Go forth and eat some guilt-free corned beef.
In a clash of calendars that happens every seven years or so, St. Patrick’s Day this year falls on a Friday during Lent, when Catholics are required to abstain from eating meat.
Don’t fret. Bishop Daniel Thomas, apostolic administrator of the Diocese of Cleveland, has issued “a dispensation to the faithful from the obligation of abstinence from meat for the memorial of St. Patrick.”
Thomas has encouraged the faithful to go ahead and have some corned beef, but asks that they also partake in “another act of penance” on Friday.
We should thank our lucky charms that we live in a diocese with a large Irish Catholic population where such “special” dispensations are typically granted to mark the feast day.
The Catholic News Service noted recently that it found just 12 other dioceses in the country where such dispensations have been granted.

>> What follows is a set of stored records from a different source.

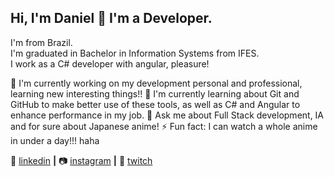 ## Hi, I'm Daniel 👋 I'm a Developer.

I'm from Brazil. <br />
I'm graduated in Bachelor in Information Systems from IFES. <br />
I work as a C# developer with angular, pleasure!

🔭 I'm currently working on my development personal and professional, learning new interesting things!! 
🧠 I'm currently learning about Git and GitHub to make better use of these tools, as well as C# and Angular to enhance performance in my job. 
💬 Ask me about Full Stack development, IA and for sure about Japanese anime! 
⚡ Fun fact: I can watch a whole anime in under a day!!! haha 

👔 [linkedin][linkedin] **|** 
📷 [instagram][instagram] **|** 
🎥 [twitch][twitch]

[linkedin]: https://linkedin.com/in/daniel-com%C3%A9rio-92b271150
[instagram]: https://instagram.com/comeriodaniel
[twitch]: https://twitch.tv/tensodemais
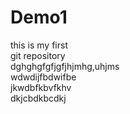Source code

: # Demo1
this is my first <br> git repository
<br>
dghghgfgfjgfjhjmhg,uhjms <br> wdwdijfbdwifbe<br>jkwdbfkbvfkhv<br>dkjcbdkbcdkj

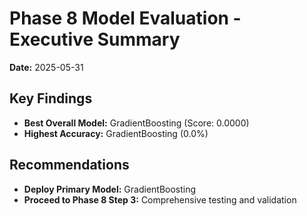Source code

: # Phase 8 Model Evaluation - Executive Summary

**Date:** 2025-05-31

## Key Findings

- **Best Overall Model:** GradientBoosting (Score: 0.0000)
- **Highest Accuracy:** GradientBoosting (0.0%)

## Recommendations

- **Deploy Primary Model:** GradientBoosting
- **Proceed to Phase 8 Step 3:** Comprehensive testing and validation
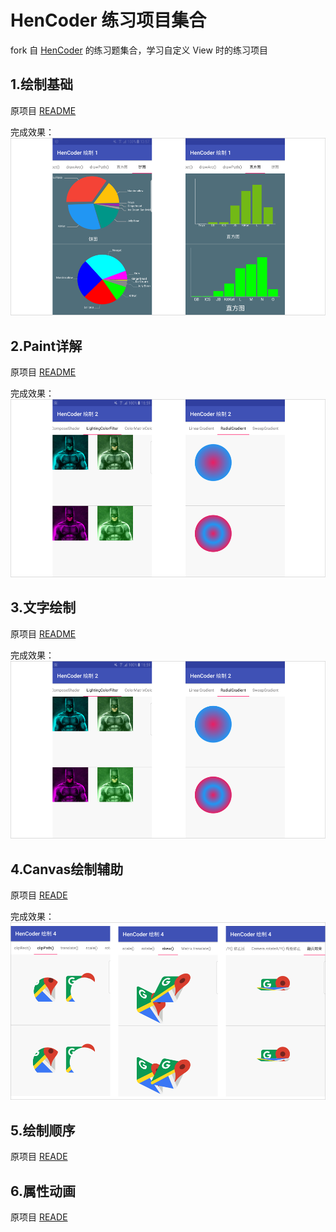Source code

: # HenCoder 练习项目集合
fork 自 [HenCoder](https://github.com/hencoder) 的练习题集合，学习自定义 View 时的练习项目

## 1.绘制基础

原项目 [README](/PracticeDraw1/README.md)

完成效果：
![](/images/practice1.jpg)

## 2.Paint详解

原项目 [README](/PracticeDraw2/README.md)

完成效果：
![](/images/practice2.jpg)

## 3.文字绘制

原项目 [README](/PracticeDraw3/README.md)

完成效果：
![](/images/practice2.jpg)

## 4.Canvas绘制辅助

原项目 [READE](/PracticeDraw4/README.md)

完成效果：
![](/images/practice4.jpg)

## 5.绘制顺序

原项目 [READE](/PracticeDraw5/README.md)

## 6.属性动画

原项目 [READE](/PracticeDraw6/README.md)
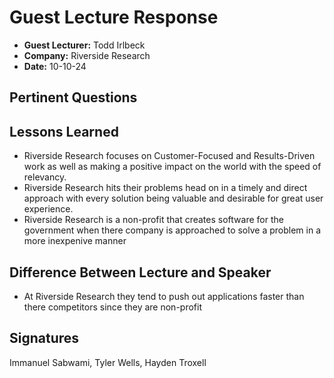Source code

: # Guest Lecture Response
* **Guest Lecturer:** Todd Irlbeck
* **Company:** Riverside Research
* **Date:** 10-10-24

## Pertinent Questions

## Lessons Learned
- Riverside Research focuses on Customer-Focused and Results-Driven work as well as making a positive impact on the world with the speed of relevancy.
- Riverside Research hits their problems head on in a timely and direct approach with every solution being valuable and desirable for great user experience.
- Riverside Research is a non-profit that creates software for the government when there company is approached to solve a problem in a more inexpenive manner
## Difference Between Lecture and Speaker
- At Riverside Research they tend to push out applications faster than there competitors since they are non-profit
## Signatures
Immanuel Sabwami, Tyler Wells, Hayden Troxell
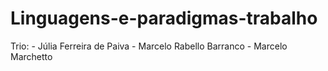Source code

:# Linguagens-e-paradigmas-trabalho

Trio: 
    - Júlia Ferreira de Paiva
    - Marcelo Rabello Barranco
    - Marcelo Marchetto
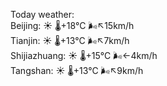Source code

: Today weather:  
Beijing: ☀️   🌡️+18°C 🌬️↖15km/h  
Tianjin: ☀️   🌡️+13°C 🌬️↖7km/h  
Shijiazhuang: ☀️   🌡️+15°C 🌬️←4km/h  
Tangshan: ☀️   🌡️+13°C 🌬️↖9km/h  
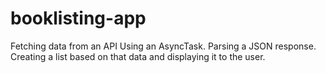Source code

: # booklisting-app
Fetching data from an API Using an AsyncTask. Parsing a JSON response. Creating a list based on that data and displaying it to the user.

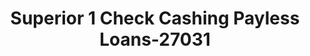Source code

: ---
f_zip-code: 90606
f_state-code: CA
title: Superior 1 Check Cashing Payless Loans-27031
f_phone: 562-908-4397
f_city-only: Whittier
f_address: 11410 East Washngtn Bl Whittier
f_location-unique-id: '27031'
slug: superior-1-check-cashing-payless-loans-27031
updated-on: '2024-05-30T13:46:58.046Z'
created-on: '2024-05-30T13:36:59.803Z'
published-on: '2024-05-30T13:54:32.469Z'
f_city-state: cms/city/whittier-ca.md
f_company: cms/company/superior-1-check-cashing-payless-loans.md
f_state: cms/state/california.md
layout: '[payday-loan].html'
tags: payday-loan
---
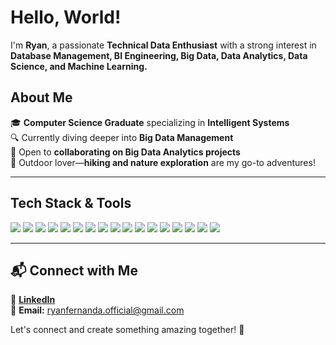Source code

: # Hello, World!  

I'm **Ryan**, a passionate **Technical Data Enthusiast** with a strong interest in **Database Management, BI Engineering, Big Data, Data Analytics, Data Science, and Machine Learning.**  

## About Me  
🎓 **Computer Science Graduate** specializing in **Intelligent Systems**  
🔍 Currently diving deeper into **Big Data Management**  
🤝 Open to **collaborating on Big Data Analytics projects**  
🌿 Outdoor lover—**hiking and nature exploration** are my go-to adventures!  

---

## Tech Stack & Tools  

![](https://img.shields.io/badge/MySQL-4479A1?style=for-the-badge&logo=mysql&logoColor=white)
![](https://img.shields.io/badge/PostgreSQL-4169E1?style=for-the-badge&logo=postgresql&logoColor=white)
![](https://img.shields.io/badge/Oracle-F80000?style=for-the-badge&logo=oracle&logoColor=white)
![](https://img.shields.io/badge/BigQuery-669DF6?style=for-the-badge&logo=googlebigquery&logoColor=white)
![](https://img.shields.io/badge/Looker-4285F4?style=for-the-badge&logo=looker&logoColor=white)
![](https://img.shields.io/badge/Tableau-E97627?style=for-the-badge&logo=tableau&logoColor=white)
![](https://img.shields.io/badge/Pandas-2C2D72?style=for-the-badge&logo=pandas&logoColor=white)
![](https://img.shields.io/badge/Numpy-777BB4?style=for-the-badge&logo=numpy&logoColor=white)
![](https://img.shields.io/badge/SciPy-654FF0?style=for-the-badge&logo=SciPy&logoColor=white)
![](https://img.shields.io/badge/Scikit_Learn-F7931E?style=for-the-badge&logo=scikit-learn&logoColor=white)
![](https://img.shields.io/badge/TensorFlow-FF6F00?style=for-the-badge&logo=tensorflow&logoColor=white)
![](https://img.shields.io/badge/PyTorch-EE4C2C?style=for-the-badge&logo=PyTorch&logoColor=white)
![](https://img.shields.io/badge/Keras-D00000?style=for-the-badge&logo=Keras&logoColor=white)
![](https://img.shields.io/badge/Google_Cloud-4285F4?style=for-the-badge&logo=googlecloud&logoColor=white)
![](https://img.shields.io/badge/Google_Colab-F9AB00?style=for-the-badge&logo=googlecolab&logoColor=white)
![](https://img.shields.io/badge/GNU_Bash-4EAA25?style=for-the-badge&logo=gnubash&logoColor=white)
![](https://img.shields.io/badge/Linux-FCC624?style=for-the-badge&logo=linux&logoColor=white)  

---

## 📬 Connect with Me  
🔗 [**LinkedIn**](https://www.linkedin.com/in/ryan-fernanda)  
📧 **Email:** ryanfernanda.official@gmail.com  

Let's connect and create something amazing together! 🚀  

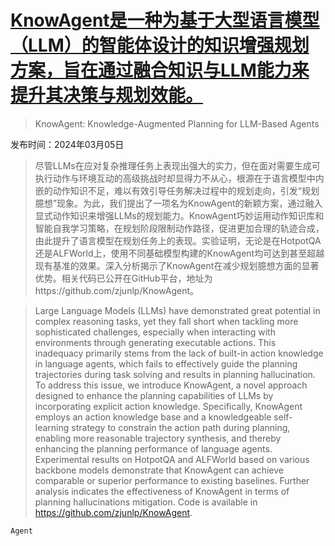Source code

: # [KnowAgent是一种为基于大型语言模型（LLM）的智能体设计的知识增强规划方案，旨在通过融合知识与LLM能力来提升其决策与规划效能。](https://arxiv.org/abs/2403.03101)

> KnowAgent: Knowledge-Augmented Planning for LLM-Based Agents

发布时间：2024年03月05日

> 尽管LLMs在应对复杂推理任务上表现出强大的实力，但在面对需要生成可执行动作与环境互动的高级挑战时却显得力不从心，根源在于语言模型中内嵌的动作知识不足，难以有效引导任务解决过程中的规划走向，引发“规划臆想”现象。为此，我们提出了一项名为KnowAgent的新颖方案，通过融入显式动作知识来增强LLMs的规划能力。KnowAgent巧妙运用动作知识库和智能自我学习策略，在规划阶段限制动作路径，促进更加合理的轨迹合成，由此提升了语言模型在规划任务上的表现。实验证明，无论是在HotpotQA还是ALFWorld上，使用不同基础模型构建的KnowAgent均可达到甚至超越现有基准的效果。深入分析揭示了KnowAgent在减少规划臆想方面的显著优势。相关代码已公开在GitHub平台，地址为https://github.com/zjunlp/KnowAgent。

> Large Language Models (LLMs) have demonstrated great potential in complex reasoning tasks, yet they fall short when tackling more sophisticated challenges, especially when interacting with environments through generating executable actions. This inadequacy primarily stems from the lack of built-in action knowledge in language agents, which fails to effectively guide the planning trajectories during task solving and results in planning hallucination. To address this issue, we introduce KnowAgent, a novel approach designed to enhance the planning capabilities of LLMs by incorporating explicit action knowledge. Specifically, KnowAgent employs an action knowledge base and a knowledgeable self-learning strategy to constrain the action path during planning, enabling more reasonable trajectory synthesis, and thereby enhancing the planning performance of language agents. Experimental results on HotpotQA and ALFWorld based on various backbone models demonstrate that KnowAgent can achieve comparable or superior performance to existing baselines. Further analysis indicates the effectiveness of KnowAgent in terms of planning hallucinations mitigation. Code is available in https://github.com/zjunlp/KnowAgent.

`Agent`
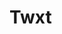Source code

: <!DOCTYPE html>
<html lang="en">
<head>
	<meta charset="UTF-8">
	<title>Serg</title>
	
</head>
<body>
	<h1>Twxt</h1>
</body>
</html>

A quick survey of Ohio.com and Beacon Journal followers on Facebook found many Akron-area Catholics plan to take Thomas up on his offer.
Akron’s Michelle Greenwell said, “I’ll eat meat all I want bwahaha.”
Others plan to stick with tradition and head off to a Friday fish fry.
“I will have some beer battered fish and a few pints,” wrote JP Griffin. “Typical Friday for this grandson of Ireland.”
Akron restaurateur Joe Gallagher, who lived in Ireland until age 8 when his family moved to Northeast Ohio, said he’s grateful for the free pass, but noted with a priest as an uncle, they have been long forgiven for such transgressions when the unthinkable happens and the feast day for St. Patrick falls on a Friday during Lent.
The co-owner of D’Agnese’s Trattoria and Cafe said his family always starts the day at Mass at St. Patrick’s in Cleveland then heads downtown for the parade — which is expected to be among the chilliest in its 175-year history when it steps off at 1:04 p.m.
“You start the day off at Mass, then you will be blessed for the rest of the day,” he said.
As busy as it will be in downtown Cleveland when one of the largest such parades and gatherings in the country marches on in the snow, Gallagher said, things will also be hopping at his restaurant on White Pond Drive.
This week, he has drawn on his Irish roots and mixed in some special dishes, including corned beef and potato pancakes among the restaurant’s typical Italian fare. He has been adding Irish flavor to the menu during St. Patrick’s week for the past three years, and each one is more popular than the last.
He said they will probably cook anywhere from 180 to 200 pounds of corned beef by the time the last dish is served on Sunday.
“That’s a lot of corned beef for an Italian restaurant,” he added with a side of sarcasm.
But corned beef is king on a day when we celebrate the patron saint credited for spreading Christianity to Ireland. It was pagans — not snakes — that St. Patrick drove out of the country.
The single busiest day of the year at Akron’s famed Diamond Deli is St. Patrick’s Day, with lines typically out the door and down the block, and phone orders for corned beef sandwiches piling in as early as Thursday.
To meet the demand for the prized meat, owner Chuck Magilavy said, extra roasters are brought in for the corned beef and sauerkraut.
It is an “all hands on deck” kind of day, he said, to make corned beef and Reuben sandwiches along with the rest of the deli’s lineup of goodies.
“Thank God we are well known for our corned beef,” he said.
The deli had a record day for business last St. Patrick’s Day, serving up some 400 pounds of corned beef alone.
But the weather was unseasonably warm that day, unlike Friday’s chilly forecast of snow and rain and temperatures struggling to climb out of the 30s.
As for Magilavy, he is a Reuben guy, but as he gets older he tends to do plain corned beef with a little mustard on the side to help maintain his trim frame.
“We probably sell more Reubens than corned beef sandwiches,” he said.
Either way — thousand island dressing or not — the corned beef will be flying off the meat slicers, and the deli’s trademark friendly banter will still be included along with a complimentary pickle with every order.
“We’ll still be able to carry on a conversation with folks in line,” he said. “But we will be moving the sandwiches out pretty quickly.”